▸ Task prompt
Keep the pictures out and restate every record exactly.

§ §

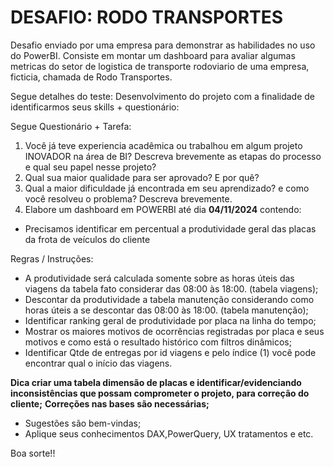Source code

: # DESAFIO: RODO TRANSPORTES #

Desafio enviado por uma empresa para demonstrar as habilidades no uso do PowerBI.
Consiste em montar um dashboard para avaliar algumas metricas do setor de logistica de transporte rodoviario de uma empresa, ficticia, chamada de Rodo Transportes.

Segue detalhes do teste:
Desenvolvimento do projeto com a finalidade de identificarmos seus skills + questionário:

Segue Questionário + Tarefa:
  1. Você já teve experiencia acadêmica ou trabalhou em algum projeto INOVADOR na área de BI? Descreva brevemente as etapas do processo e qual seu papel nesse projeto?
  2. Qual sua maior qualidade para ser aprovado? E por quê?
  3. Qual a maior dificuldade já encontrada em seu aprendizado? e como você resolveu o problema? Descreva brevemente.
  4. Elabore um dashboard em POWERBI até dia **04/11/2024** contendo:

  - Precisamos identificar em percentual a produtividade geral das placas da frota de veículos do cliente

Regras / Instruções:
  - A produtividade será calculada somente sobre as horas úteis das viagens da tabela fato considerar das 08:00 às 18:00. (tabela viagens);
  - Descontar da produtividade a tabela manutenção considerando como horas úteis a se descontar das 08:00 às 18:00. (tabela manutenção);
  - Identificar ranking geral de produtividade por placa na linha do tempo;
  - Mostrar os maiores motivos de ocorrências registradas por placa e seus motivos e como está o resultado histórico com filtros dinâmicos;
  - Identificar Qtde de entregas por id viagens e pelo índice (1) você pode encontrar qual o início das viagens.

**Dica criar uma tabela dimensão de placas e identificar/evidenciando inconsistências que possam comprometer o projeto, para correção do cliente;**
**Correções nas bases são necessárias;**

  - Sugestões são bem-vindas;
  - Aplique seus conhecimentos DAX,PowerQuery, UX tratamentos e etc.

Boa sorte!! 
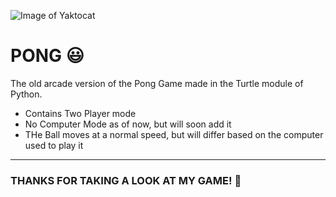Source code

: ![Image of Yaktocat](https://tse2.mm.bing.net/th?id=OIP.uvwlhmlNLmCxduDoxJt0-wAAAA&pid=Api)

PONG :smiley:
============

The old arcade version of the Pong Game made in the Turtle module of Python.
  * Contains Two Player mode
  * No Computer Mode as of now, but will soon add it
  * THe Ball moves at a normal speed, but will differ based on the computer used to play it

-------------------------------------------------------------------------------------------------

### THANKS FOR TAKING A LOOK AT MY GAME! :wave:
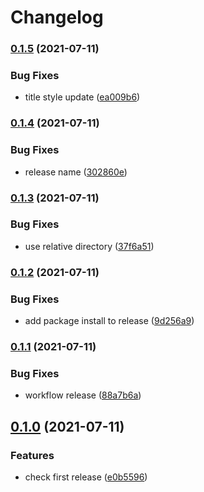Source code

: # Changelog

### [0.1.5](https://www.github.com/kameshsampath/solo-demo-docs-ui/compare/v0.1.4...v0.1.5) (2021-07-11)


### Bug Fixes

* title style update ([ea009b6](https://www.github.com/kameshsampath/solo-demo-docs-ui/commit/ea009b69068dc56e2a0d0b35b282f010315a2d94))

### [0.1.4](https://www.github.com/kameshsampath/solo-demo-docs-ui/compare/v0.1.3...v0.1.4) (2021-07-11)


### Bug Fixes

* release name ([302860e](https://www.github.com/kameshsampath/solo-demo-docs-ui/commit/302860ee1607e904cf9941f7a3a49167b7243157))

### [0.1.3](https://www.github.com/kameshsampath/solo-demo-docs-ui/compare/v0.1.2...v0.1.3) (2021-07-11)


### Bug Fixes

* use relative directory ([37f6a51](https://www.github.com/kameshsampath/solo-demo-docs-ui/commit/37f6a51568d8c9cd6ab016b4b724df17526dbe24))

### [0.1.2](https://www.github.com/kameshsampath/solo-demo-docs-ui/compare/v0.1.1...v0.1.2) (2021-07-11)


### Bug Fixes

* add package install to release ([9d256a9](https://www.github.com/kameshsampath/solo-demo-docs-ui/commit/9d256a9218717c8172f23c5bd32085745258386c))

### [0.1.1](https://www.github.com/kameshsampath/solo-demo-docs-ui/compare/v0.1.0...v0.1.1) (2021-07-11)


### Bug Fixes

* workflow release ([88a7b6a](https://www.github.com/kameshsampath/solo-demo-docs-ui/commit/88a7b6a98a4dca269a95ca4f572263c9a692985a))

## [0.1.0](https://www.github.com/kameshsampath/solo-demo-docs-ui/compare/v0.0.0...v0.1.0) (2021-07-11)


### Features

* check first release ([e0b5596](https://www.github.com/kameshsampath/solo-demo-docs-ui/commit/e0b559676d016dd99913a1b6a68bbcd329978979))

§ §

▸ Response
Source code

: # DESAFIO: RODO TRANSPORTES #

Desafio enviado por uma empresa para demonstrar as habilidades no uso do PowerBI.
Consiste em montar um dashboard para avaliar algumas metricas do setor de logistica de transporte rodoviario de uma empresa, ficticia, chamada de Rodo Transportes.

Segue detalhes do teste:
Desenvolvimento do projeto com a finalidade de identificarmos seus skills + questionário:

Segue Questionário + Tarefa:
  1. Você já teve experiencia acadêmica ou trabalhou em algum projeto INOVADOR na área de BI? Descreva brevemente as etapas do processo e qual seu papel nesse projeto?
  2. Qual sua maior qualidade para ser aprovado? E por quê?
  3. Qual a maior dificuldade já encontrada em seu aprendizado? e como você resolveu o problema? Descreva brevemente.
  4. Elabore um dashboard em POWERBI até dia **04/11/2024** contendo:

  - Precisamos identificar em percentual a produtividade geral das placas da frota de veículos do cliente

Regras / Instruções:
  - A produtividade será calculada somente sobre as horas úteis das viagens da tabela fato considerar das 08:00 às 18:00. (tabela viagens);
  - Descontar da produtividade a tabela manutenção considerando como horas úteis a se descontar das 08:00 às 18:00. (tabela manutenção);
  - Identificar ranking geral de produtividade por placa na linha do tempo;
  - Mostrar os maiores motivos de ocorrências registradas por placa e seus motivos e como está o resultado histórico com filtros dinâmicos;
  - Identificar Qtde de entregas por id viagens e pelo índice (1) você pode encontrar qual o início das viagens.

**Dica criar uma tabela dimensão de placas e identificar/evidenciando inconsistências que possam comprometer o projeto, para correção do cliente;**
**Correções nas bases são necessárias;**

  - Sugestões são bem-vindas;
  - Aplique seus conhecimentos DAX,PowerQuery, UX tratamentos e etc.

Boa sorte!! 
Source code

: ![Image of Yaktocat](https://tse2.mm.bing.net/th?id=OIP.uvwlhmlNLmCxduDoxJt0-wAAAA&pid=Api)

PONG :smiley:
============

The old arcade version of the Pong Game made in the Turtle module of Python.
  * Contains Two Player mode
  * No Computer Mode as of now, but will soon add it
  * THe Ball moves at a normal speed, but will differ based on the computer used to play it

-------------------------------------------------------------------------------------------------

### THANKS FOR TAKING A LOOK AT MY GAME! :wave:
Source code

: # Changelog

### [0.1.5](https://www.github.com/kameshsampath/solo-demo-docs-ui/compare/v0.1.4...v0.1.5) (2021-07-11)


### Bug Fixes

* title style update ([ea009b6](https://www.github.com/kameshsampath/solo-demo-docs-ui/commit/ea009b69068dc56e2a0d0b35b282f010315a2d94))

### [0.1.4](https://www.github.com/kameshsampath/solo-demo-docs-ui/compare/v0.1.3...v0.1.4) (2021-07-11)


### Bug Fixes

* release name ([302860e](https://www.github.com/kameshsampath/solo-demo-docs-ui/commit/302860ee1607e904cf9941f7a3a49167b7243157))

### [0.1.3](https://www.github.com/kameshsampath/solo-demo-docs-ui/compare/v0.1.2...v0.1.3) (2021-07-11)


### Bug Fixes

* use relative directory ([37f6a51](https://www.github.com/kameshsampath/solo-demo-docs-ui/commit/37f6a51568d8c9cd6ab016b4b724df17526dbe24))

### [0.1.2](https://www.github.com/kameshsampath/solo-demo-docs-ui/compare/v0.1.1...v0.1.2) (2021-07-11)


### Bug Fixes

* add package install to release ([9d256a9](https://www.github.com/kameshsampath/solo-demo-docs-ui/commit/9d256a9218717c8172f23c5bd32085745258386c))

### [0.1.1](https://www.github.com/kameshsampath/solo-demo-docs-ui/compare/v0.1.0...v0.1.1) (2021-07-11)


### Bug Fixes

* workflow release ([88a7b6a](https://www.github.com/kameshsampath/solo-demo-docs-ui/commit/88a7b6a98a4dca269a95ca4f572263c9a692985a))

## [0.1.0](https://www.github.com/kameshsampath/solo-demo-docs-ui/compare/v0.0.0...v0.1.0) (2021-07-11)


### Features

* check first release ([e0b5596](https://www.github.com/kameshsampath/solo-demo-docs-ui/commit/e0b559676d016dd99913a1b6a68bbcd329978979))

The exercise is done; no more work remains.